A camera in an outdoor environment or close to that (e.g. the exit of a parking garage) is subject to harsh illumination from the Sun which might create reflections, or from headlights of cars which may directly beam into your camera which is mounted at the gate.

Under all conditions, images should be sharp, with minimal motion blur, and of proper exposure. The license plates should not at all be overexposed - if you have to make a choice, its better to have slightly darker images than too bright ones.

As a general recommendation, the following exposure (= shutter) times are advised:

  • a shutter time of 0.1-3 ms on highways, for high speed vehicles
  • a shutter time of 0.1-3 ms in urban areas, for medium speed vehicles
  • a shutter time of 1-20 ms in parking situations, for slow vehicles
im2 im3
It is better to produce slightly underexposed images then overexposed images.

1.2.1   How to estimate the maximum allowed exposure time

The maximum possible exposure time can be calculated from the viewing geometry and image resolution. The basic principle is that a vehicle should not move more than 1 px in the image during the exposure time at at the maximum possible speed.

It is possible to either compute this value exactly using measurements of the visible street section, viewing angles, etc. or it can be approximated. By measuring the time T it takes a vehicle from top to bottom,or left to right of an image - whatever time is shorter - and the image resolution in this direction (i.e. number of pixels), the maximum allowed exposure time in ms can be computed as follows:

exposureTime(ms) = 1000*(T/resolution)

Hint

Hint Sign An average image brightness between 120-180 gray values is a good starting point for the overall image brightness.

The last important factor which affects image quality is the gain setting on your camera. The gain affects he sensitivity of your camera and it may be dynamic or not, depending on your camera brand and model.
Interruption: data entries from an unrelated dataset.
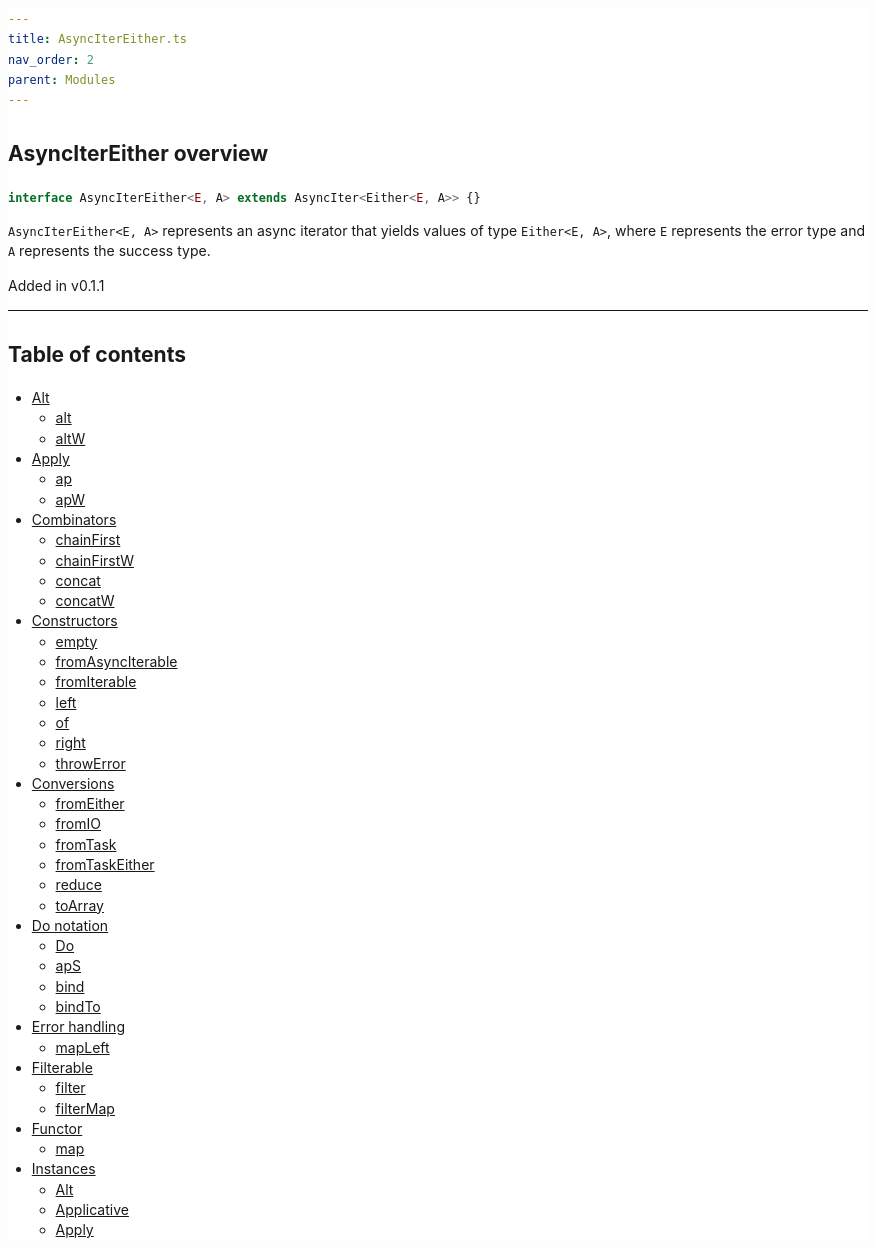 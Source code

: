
 ```yaml
---
title: AsyncIterEither.ts
nav_order: 2
parent: Modules
---
```


## AsyncIterEither overview

```ts
interface AsyncIterEither<E, A> extends AsyncIter<Either<E, A>> {}
```

`AsyncIterEither<E, A>` represents an async iterator that yields values of
type `Either<E, A>`, where `E` represents the error type and `A` represents
the success type.

Added in v0.1.1

---

<h2 class="text-delta">Table of contents</h2>

- [Alt](#alt)
  - [alt](#alt)
  - [altW](#altw)
- [Apply](#apply)
  - [ap](#ap)
  - [apW](#apw)
- [Combinators](#combinators)
  - [chainFirst](#chainfirst)
  - [chainFirstW](#chainfirstw)
  - [concat](#concat)
  - [concatW](#concatw)
- [Constructors](#constructors)
  - [empty](#empty)
  - [fromAsyncIterable](#fromasynciterable)
  - [fromIterable](#fromiterable)
  - [left](#left)
  - [of](#of)
  - [right](#right)
  - [throwError](#throwerror)
- [Conversions](#conversions)
  - [fromEither](#fromeither)
  - [fromIO](#fromio)
  - [fromTask](#fromtask)
  - [fromTaskEither](#fromtaskeither)
  - [reduce](#reduce)
  - [toArray](#toarray)
- [Do notation](#do-notation)
  - [Do](#do)
  - [apS](#aps)
  - [bind](#bind)
  - [bindTo](#bindto)
- [Error handling](#error-handling)
  - [mapLeft](#mapleft)
- [Filterable](#filterable)
  - [filter](#filter)
  - [filterMap](#filtermap)
- [Functor](#functor)
  - [map](#map)
- [Instances](#instances)
  - [Alt](#alt-1)
  - [Applicative](#applicative)
  - [Apply](#apply-1)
The higher the gain, the grainier the images becomes, and ALPR will become harder. The limits of gain depends on your device, reasonable upper limits are typically 6-10 db.

1.2.2   Limiting exposure time and camera analog gain

A typical application for ALPR will limit the allowed exposure time and gain setting on the camera so as to not create blurred or noisy images. This can be achieved by enforcing a shutter and gain limit in your camera configuration either programmatically from your camera driver, or in the camera configuration dialog if the camera manufacturer provides a software for this purpose.

For example Point Grey sensors can be limited in their exposure settings using either driver functions or the Point Grey Configuration dialog.

The VC |car| Pro camera offers a setting in the configurator program to limit shutter and gain in auto exposure mode. The configurator allows you to set the shutter time and gain completely manually.

For many IP camera models it is not possible to directly control shutter and gain limits for proper automatic exposure.Some camera models allow parameter settings over the HTTP protocol, but this process is slow and not suitable for proper control in many application scenarios.

1.3   Using external IR illumination

To achieve the best possible image quality, we recommend to use external IR illumination in combination with IR bandpass filters on the camera.

A proven setup which is recommended by VC uses IR LEDS at a wavelength of 850 nm and a matching bandpass filter on the camera objective, which could either have a wavelength window of 720-850 nm or could be centered around 850 nm. Using the wider bandpass filter results in better imaging of the environment, a narrow bandpass filter results in much better contrast of the LP relative to the background.

The external illumination combined with the filter reduces the effects of glare from the sun or headlights from cars very efficiently. In combination with a wider filter options still allows daylight to pass so that the environment can be imaged as well.